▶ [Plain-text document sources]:
• • •

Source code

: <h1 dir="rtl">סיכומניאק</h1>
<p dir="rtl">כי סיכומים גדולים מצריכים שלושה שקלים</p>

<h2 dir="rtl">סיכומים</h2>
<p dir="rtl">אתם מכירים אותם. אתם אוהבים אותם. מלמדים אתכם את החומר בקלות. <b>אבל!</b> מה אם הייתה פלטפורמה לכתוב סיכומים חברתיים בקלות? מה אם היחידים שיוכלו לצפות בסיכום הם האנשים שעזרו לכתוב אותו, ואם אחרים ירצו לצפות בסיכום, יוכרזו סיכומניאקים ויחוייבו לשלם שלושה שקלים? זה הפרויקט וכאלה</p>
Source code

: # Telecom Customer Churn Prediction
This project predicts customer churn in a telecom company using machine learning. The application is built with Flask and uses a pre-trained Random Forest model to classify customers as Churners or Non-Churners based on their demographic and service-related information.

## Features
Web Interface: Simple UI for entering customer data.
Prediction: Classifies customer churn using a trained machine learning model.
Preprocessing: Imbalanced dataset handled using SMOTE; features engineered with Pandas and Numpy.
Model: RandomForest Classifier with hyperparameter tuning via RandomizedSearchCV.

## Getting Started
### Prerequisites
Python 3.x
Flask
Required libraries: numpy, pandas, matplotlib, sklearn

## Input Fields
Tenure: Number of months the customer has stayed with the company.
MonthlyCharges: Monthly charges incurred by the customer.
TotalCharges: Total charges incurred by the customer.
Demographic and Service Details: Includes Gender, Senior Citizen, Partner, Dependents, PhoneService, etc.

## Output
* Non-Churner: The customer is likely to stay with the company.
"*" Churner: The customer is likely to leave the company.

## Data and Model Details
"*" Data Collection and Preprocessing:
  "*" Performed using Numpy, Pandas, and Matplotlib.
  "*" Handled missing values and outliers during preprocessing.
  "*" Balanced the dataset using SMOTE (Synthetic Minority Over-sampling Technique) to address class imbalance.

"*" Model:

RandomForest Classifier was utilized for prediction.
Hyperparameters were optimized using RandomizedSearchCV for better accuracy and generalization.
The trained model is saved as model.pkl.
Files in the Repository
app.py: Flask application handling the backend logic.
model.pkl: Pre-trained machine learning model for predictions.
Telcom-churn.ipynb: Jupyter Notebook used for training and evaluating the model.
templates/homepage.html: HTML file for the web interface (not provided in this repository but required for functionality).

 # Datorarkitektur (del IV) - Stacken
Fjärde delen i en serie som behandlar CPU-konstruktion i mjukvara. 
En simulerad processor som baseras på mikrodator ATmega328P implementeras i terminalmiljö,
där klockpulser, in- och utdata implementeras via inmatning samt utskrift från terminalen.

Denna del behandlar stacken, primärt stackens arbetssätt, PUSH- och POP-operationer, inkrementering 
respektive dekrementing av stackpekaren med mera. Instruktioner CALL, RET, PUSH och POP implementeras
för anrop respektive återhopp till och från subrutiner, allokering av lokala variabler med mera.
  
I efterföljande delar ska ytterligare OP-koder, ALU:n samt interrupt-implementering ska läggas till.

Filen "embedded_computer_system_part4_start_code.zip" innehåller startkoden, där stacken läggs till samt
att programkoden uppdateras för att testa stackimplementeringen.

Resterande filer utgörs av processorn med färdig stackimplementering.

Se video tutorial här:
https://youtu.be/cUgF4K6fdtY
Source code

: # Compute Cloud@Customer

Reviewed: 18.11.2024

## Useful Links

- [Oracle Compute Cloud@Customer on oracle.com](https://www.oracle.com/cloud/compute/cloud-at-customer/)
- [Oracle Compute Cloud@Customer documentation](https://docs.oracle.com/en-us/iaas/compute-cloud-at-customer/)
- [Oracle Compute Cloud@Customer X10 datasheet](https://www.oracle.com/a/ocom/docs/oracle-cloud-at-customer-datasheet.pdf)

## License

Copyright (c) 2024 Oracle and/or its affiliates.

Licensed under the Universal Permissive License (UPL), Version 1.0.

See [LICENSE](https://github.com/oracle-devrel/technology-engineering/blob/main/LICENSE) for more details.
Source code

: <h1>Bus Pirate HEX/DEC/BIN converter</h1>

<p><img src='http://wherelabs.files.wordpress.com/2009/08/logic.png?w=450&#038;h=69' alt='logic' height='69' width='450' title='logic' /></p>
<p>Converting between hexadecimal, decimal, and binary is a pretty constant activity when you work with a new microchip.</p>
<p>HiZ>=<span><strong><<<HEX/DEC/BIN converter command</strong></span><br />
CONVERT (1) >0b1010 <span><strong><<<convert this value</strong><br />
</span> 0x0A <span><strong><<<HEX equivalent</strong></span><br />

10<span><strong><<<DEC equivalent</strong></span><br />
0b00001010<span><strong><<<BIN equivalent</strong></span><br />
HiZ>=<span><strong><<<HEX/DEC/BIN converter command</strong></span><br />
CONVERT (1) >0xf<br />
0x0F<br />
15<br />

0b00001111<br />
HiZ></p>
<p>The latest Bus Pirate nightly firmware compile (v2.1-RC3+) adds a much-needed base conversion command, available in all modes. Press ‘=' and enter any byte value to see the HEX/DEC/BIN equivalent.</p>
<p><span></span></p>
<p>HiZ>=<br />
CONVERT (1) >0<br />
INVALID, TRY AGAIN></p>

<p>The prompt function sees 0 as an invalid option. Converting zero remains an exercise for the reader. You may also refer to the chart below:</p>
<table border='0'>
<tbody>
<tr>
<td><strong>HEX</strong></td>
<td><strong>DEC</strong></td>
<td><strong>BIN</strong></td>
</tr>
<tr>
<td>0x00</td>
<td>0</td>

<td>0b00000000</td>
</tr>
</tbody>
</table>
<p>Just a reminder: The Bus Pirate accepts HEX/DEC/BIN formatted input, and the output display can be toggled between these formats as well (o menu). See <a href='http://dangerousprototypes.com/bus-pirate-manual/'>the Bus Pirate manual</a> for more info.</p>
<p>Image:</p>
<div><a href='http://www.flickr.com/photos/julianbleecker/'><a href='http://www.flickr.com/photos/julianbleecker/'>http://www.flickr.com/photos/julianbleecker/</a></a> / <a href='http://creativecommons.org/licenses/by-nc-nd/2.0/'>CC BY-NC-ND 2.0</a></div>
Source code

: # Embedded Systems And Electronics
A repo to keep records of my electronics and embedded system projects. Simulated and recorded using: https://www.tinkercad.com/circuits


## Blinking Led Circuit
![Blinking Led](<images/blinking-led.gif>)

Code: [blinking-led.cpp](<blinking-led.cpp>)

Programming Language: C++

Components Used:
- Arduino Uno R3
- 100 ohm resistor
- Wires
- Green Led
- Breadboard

• • •

▶ [ABOUT THIS TASK]:
Each line of the data should be transcribed exactly.

▶ [TASK OUTPUT]:
Source code

: <h1 dir="rtl">סיכומניאק</h1>
<p dir="rtl">כי סיכומים גדולים מצריכים שלושה שקלים</p>

<h2 dir="rtl">סיכומים</h2>
<p dir="rtl">אתם מכירים אותם. אתם אוהבים אותם. מלמדים אתכם את החומר בקלות. <b>אבל!</b> מה אם הייתה פלטפורמה לכתוב סיכומים חברתיים בקלות? מה אם היחידים שיוכלו לצפות בסיכום הם האנשים שעזרו לכתוב אותו, ואם אחרים ירצו לצפות בסיכום, יוכרזו סיכומניאקים ויחוייבו לשלם שלושה שקלים? זה הפרויקט וכאלה</p>
Source code

: # Telecom Customer Churn Prediction
This project predicts customer churn in a telecom company using machine learning. The application is built with Flask and uses a pre-trained Random Forest model to classify customers as Churners or Non-Churners based on their demographic and service-related information.

## Features
Web Interface: Simple UI for entering customer data.
Prediction: Classifies customer churn using a trained machine learning model.
Preprocessing: Imbalanced dataset handled using SMOTE; features engineered with Pandas and Numpy.
Model: RandomForest Classifier with hyperparameter tuning via RandomizedSearchCV.

## Getting Started
### Prerequisites
Python 3.x
Flask
Required libraries: numpy, pandas, matplotlib, sklearn

## Input Fields
Tenure: Number of months the customer has stayed with the company.
MonthlyCharges: Monthly charges incurred by the customer.
TotalCharges: Total charges incurred by the customer.
Demographic and Service Details: Includes Gender, Senior Citizen, Partner, Dependents, PhoneService, etc.

## Output
* Non-Churner: The customer is likely to stay with the company.
"*" Churner: The customer is likely to leave the company.

## Data and Model Details
"*" Data Collection and Preprocessing:
  "*" Performed using Numpy, Pandas, and Matplotlib.
  "*" Handled missing values and outliers during preprocessing.
  "*" Balanced the dataset using SMOTE (Synthetic Minority Over-sampling Technique) to address class imbalance.

"*" Model:

RandomForest Classifier was utilized for prediction.
Hyperparameters were optimized using RandomizedSearchCV for better accuracy and generalization.
The trained model is saved as model.pkl.
Files in the Repository
app.py: Flask application handling the backend logic.
model.pkl: Pre-trained machine learning model for predictions.
Telcom-churn.ipynb: Jupyter Notebook used for training and evaluating the model.
templates/homepage.html: HTML file for the web interface (not provided in this repository but required for functionality).

 # Datorarkitektur (del IV) - Stacken
Fjärde delen i en serie som behandlar CPU-konstruktion i mjukvara. 
En simulerad processor som baseras på mikrodator ATmega328P implementeras i terminalmiljö,
där klockpulser, in- och utdata implementeras via inmatning samt utskrift från terminalen.

Denna del behandlar stacken, primärt stackens arbetssätt, PUSH- och POP-operationer, inkrementering 
respektive dekrementing av stackpekaren med mera. Instruktioner CALL, RET, PUSH och POP implementeras
för anrop respektive återhopp till och från subrutiner, allokering av lokala variabler med mera.
  
I efterföljande delar ska ytterligare OP-koder, ALU:n samt interrupt-implementering ska läggas till.

Filen "embedded_computer_system_part4_start_code.zip" innehåller startkoden, där stacken läggs till samt
att programkoden uppdateras för att testa stackimplementeringen.

Resterande filer utgörs av processorn med färdig stackimplementering.

Se video tutorial här:
https://youtu.be/cUgF4K6fdtY
Source code

: # Compute Cloud@Customer

Reviewed: 18.11.2024

## Useful Links

- [Oracle Compute Cloud@Customer on oracle.com](https://www.oracle.com/cloud/compute/cloud-at-customer/)
- [Oracle Compute Cloud@Customer documentation](https://docs.oracle.com/en-us/iaas/compute-cloud-at-customer/)
- [Oracle Compute Cloud@Customer X10 datasheet](https://www.oracle.com/a/ocom/docs/oracle-cloud-at-customer-datasheet.pdf)

## License

Copyright (c) 2024 Oracle and/or its affiliates.

Licensed under the Universal Permissive License (UPL), Version 1.0.

See [LICENSE](https://github.com/oracle-devrel/technology-engineering/blob/main/LICENSE) for more details.
Source code

: <h1>Bus Pirate HEX/DEC/BIN converter</h1>

<p><img src='http://wherelabs.files.wordpress.com/2009/08/logic.png?w=450&#038;h=69' alt='logic' height='69' width='450' title='logic' /></p>
<p>Converting between hexadecimal, decimal, and binary is a pretty constant activity when you work with a new microchip.</p>
<p>HiZ>=<span><strong><<<HEX/DEC/BIN converter command</strong></span><br />
CONVERT (1) >0b1010 <span><strong><<<convert this value</strong><br />
</span> 0x0A <span><strong><<<HEX equivalent</strong></span><br />

10<span><strong><<<DEC equivalent</strong></span><br />
0b00001010<span><strong><<<BIN equivalent</strong></span><br />
HiZ>=<span><strong><<<HEX/DEC/BIN converter command</strong></span><br />
CONVERT (1) >0xf<br />
0x0F<br />
15<br />

0b00001111<br />
HiZ></p>
<p>The latest Bus Pirate nightly firmware compile (v2.1-RC3+) adds a much-needed base conversion command, available in all modes. Press ‘=' and enter any byte value to see the HEX/DEC/BIN equivalent.</p>
<p><span></span></p>
<p>HiZ>=<br />
CONVERT (1) >0<br />
INVALID, TRY AGAIN></p>

<p>The prompt function sees 0 as an invalid option. Converting zero remains an exercise for the reader. You may also refer to the chart below:</p>
<table border='0'>
<tbody>
<tr>
<td><strong>HEX</strong></td>
<td><strong>DEC</strong></td>
<td><strong>BIN</strong></td>
</tr>
<tr>
<td>0x00</td>
<td>0</td>

<td>0b00000000</td>
</tr>
</tbody>
</table>
<p>Just a reminder: The Bus Pirate accepts HEX/DEC/BIN formatted input, and the output display can be toggled between these formats as well (o menu). See <a href='http://dangerousprototypes.com/bus-pirate-manual/'>the Bus Pirate manual</a> for more info.</p>
<p>Image:</p>
<div><a href='http://www.flickr.com/photos/julianbleecker/'><a href='http://www.flickr.com/photos/julianbleecker/'>http://www.flickr.com/photos/julianbleecker/</a></a> / <a href='http://creativecommons.org/licenses/by-nc-nd/2.0/'>CC BY-NC-ND 2.0</a></div>
Source code

: # Embedded Systems And Electronics
A repo to keep records of my electronics and embedded system projects. Simulated and recorded using: https://www.tinkercad.com/circuits


## Blinking Led Circuit
![Blinking Led](<images/blinking-led.gif>)

Code: [blinking-led.cpp](<blinking-led.cpp>)

Programming Language: C++

Components Used:
- Arduino Uno R3
- 100 ohm resistor
- Wires
- Green Led
- Breadboard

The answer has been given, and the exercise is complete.